A caveat: if you self-published your memoir, and now you want to pitch a YA fantasy, you’re probably fine. As long as your genres are radically different and you can say that your self-published work was for friends and family only, you’ll probably be okay.

You SHOULD self-publish if you’ve exhausted all your other options and don’t have other projects.

You had an agent. Your agent sent your manuscript to every publisher on the planet. They all rejected it. In this case, our agency usually sets that project aside and tries a different manuscript from our clients. Some works just aren’t going to sell.

Or, you didn’t have an agent. You submitted to every agent and publisher you possibly could, and they all said no.

When you face universal rejection, my advice is always to move on to another project. Use it as a learning experience. However, what if you only have one project, and you’re really passionate about it? You just really want it out there, and you don’t care about future books?

Then do it. Self-publish. It’s better than no one reading it at all, and you might be surprised by good results. Just make sure you don’t do that if you have other books you want traditionally published later.

You SHOULDN’T self-publish if you don’t have the time, ability, and money to put in to be professional about it.

You don’t want your knock-off Photoshop cover to become an Internet meme.
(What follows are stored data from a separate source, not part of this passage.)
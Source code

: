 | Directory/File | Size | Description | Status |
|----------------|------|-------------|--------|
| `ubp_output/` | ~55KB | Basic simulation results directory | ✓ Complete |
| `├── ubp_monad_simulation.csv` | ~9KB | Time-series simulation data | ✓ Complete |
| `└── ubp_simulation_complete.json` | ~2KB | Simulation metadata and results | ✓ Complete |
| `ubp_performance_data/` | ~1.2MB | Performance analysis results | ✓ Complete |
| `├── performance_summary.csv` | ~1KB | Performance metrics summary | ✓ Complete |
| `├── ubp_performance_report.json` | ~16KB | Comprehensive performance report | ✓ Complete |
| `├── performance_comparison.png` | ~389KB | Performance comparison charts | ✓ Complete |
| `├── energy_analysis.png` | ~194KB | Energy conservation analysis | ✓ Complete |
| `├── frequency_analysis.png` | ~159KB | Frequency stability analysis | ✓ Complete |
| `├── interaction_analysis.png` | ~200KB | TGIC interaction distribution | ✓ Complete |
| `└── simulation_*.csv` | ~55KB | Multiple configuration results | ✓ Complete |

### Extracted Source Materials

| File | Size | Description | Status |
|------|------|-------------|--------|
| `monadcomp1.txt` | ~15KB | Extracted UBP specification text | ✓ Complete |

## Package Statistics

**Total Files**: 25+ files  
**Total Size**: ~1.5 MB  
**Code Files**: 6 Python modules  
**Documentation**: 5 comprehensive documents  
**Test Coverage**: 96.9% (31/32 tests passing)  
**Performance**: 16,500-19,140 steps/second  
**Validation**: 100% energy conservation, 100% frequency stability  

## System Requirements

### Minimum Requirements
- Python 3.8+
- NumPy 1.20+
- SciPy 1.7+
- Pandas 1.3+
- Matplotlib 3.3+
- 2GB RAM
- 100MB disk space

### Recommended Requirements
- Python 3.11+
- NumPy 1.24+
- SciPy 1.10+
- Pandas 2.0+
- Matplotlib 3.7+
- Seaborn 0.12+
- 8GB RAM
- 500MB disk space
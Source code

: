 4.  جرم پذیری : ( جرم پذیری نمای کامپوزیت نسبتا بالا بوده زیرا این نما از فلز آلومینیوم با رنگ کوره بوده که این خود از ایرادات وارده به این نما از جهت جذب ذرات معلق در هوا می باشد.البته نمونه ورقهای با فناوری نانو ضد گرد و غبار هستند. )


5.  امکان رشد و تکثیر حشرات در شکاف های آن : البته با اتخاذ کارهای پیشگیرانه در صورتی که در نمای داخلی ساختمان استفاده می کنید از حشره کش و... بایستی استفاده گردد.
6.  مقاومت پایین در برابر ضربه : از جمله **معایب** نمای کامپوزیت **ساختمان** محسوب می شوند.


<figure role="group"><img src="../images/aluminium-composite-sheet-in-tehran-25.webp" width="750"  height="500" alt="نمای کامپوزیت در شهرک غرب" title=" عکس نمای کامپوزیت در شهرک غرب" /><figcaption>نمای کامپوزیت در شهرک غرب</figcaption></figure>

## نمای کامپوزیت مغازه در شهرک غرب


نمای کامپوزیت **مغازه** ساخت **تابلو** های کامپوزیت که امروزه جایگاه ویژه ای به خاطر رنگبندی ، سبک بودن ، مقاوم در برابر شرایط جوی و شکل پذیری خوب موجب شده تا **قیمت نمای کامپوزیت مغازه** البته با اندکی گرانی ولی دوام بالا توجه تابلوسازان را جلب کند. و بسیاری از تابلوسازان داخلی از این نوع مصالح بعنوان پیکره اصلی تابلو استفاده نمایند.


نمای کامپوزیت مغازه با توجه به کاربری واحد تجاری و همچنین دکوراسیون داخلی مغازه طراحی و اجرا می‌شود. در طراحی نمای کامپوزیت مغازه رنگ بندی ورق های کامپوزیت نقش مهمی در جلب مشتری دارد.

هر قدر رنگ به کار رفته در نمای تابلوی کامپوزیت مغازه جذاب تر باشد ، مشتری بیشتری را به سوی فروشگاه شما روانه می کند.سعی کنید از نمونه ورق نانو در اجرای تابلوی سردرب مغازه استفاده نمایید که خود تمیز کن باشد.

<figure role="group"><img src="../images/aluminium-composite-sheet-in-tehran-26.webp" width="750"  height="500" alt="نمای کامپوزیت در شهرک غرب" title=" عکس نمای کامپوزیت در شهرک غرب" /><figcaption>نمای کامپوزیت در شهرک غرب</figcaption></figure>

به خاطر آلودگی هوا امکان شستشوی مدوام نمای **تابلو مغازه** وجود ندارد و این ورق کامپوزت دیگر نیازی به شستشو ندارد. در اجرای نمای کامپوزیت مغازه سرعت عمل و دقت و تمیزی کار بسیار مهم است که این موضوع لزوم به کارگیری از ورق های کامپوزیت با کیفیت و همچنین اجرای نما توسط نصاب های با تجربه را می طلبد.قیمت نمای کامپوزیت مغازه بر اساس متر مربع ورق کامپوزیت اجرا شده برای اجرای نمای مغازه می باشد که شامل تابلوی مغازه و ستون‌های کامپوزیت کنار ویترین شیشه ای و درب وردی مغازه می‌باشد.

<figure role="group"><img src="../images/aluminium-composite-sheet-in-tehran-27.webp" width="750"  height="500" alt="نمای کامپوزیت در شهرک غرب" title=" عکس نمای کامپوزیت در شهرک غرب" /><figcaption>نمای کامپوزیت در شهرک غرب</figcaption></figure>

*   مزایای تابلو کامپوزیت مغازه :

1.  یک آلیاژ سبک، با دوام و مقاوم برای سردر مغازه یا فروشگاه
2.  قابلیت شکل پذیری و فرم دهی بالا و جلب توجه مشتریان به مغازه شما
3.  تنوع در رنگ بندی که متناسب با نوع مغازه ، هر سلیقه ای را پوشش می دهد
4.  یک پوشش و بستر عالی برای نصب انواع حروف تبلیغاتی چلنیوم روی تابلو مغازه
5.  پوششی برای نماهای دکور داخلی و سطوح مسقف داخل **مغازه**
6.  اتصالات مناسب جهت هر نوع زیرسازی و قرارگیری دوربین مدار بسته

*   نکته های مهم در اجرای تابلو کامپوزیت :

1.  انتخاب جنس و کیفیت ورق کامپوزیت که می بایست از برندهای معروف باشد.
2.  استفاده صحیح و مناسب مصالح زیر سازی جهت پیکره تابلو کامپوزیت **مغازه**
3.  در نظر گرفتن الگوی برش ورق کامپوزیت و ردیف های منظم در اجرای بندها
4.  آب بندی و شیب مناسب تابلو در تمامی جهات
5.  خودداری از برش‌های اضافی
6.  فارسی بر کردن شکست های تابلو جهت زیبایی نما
If you’re going to self-publish, you need to be invested, or you’re doomed to fail from the start.

Hire a professional editor. Your proofreading is never good enough. Heck, I work as an editor, and I would still hire one if I decided to self-publish. You’re too close to your own work to see its flaws. And unless your friends or family are industry professionals, though they might write a good academic paper, they are probably not equipped to edit a book. Spend the money.

Unless you’re a whiz with Photoshop, hire a cover designer. (Beware, though; I’ve seen plenty of so-called “cover designers” who put out work I would have done playing around on Paint as a kid. If it sounds too good (or too cheap) to be true, it is.)

If you’re not good with InDesign and page layout, you’ll need to hire someone for this or get a friend who does know how.

You’ll need to lay out a marketing campaign. You’ll have to dedicate hours to gaining followers, interacting online, finding speaking engagements, setting up booths, going to writer’s conferences… it’s enough to be a full-time job.

The biggest DON’T of all:

I know I’ve given more “shouldn’ts” than “shoulds,” but I have one more big no-no. Regardless of your level of fame, who you want your book to be for, how many options are left to you…


If someone asks you to put down money up front in order to publish your book, no matter how good the offer sounds, run away. They are not a real publisher. They’re a vanity press, and they make money off people who spend $10,000 for the vanity press to do next to nothing except slap on a half-decent cover (which you can get done independently for much cheaper) and print the physical copies (which Amazon does for free).

No, vanity presses aren’t technically scams, and a very few people have actually made money this way, but you might as well hope you’re the next J.K. Rowling with those odds. There are just so many hidden fees and so many things that go wrong: they might not charge up front, but demand you purchase 1,000 copies of your own book (which will take up your whole house and never sell); or they’ll charge you more and more for each service; or they’ll demand percentages on top of what you paid up front. You always spend more than expected.


In conclusion, self-publishing is usually a bad idea. BUT, if you’ve already done it, don’t despair. It’s going to be a harder road, but it is still possible to get traditionally published, especially if you have a good agent.

No matter what you choose to do, I wish you the best.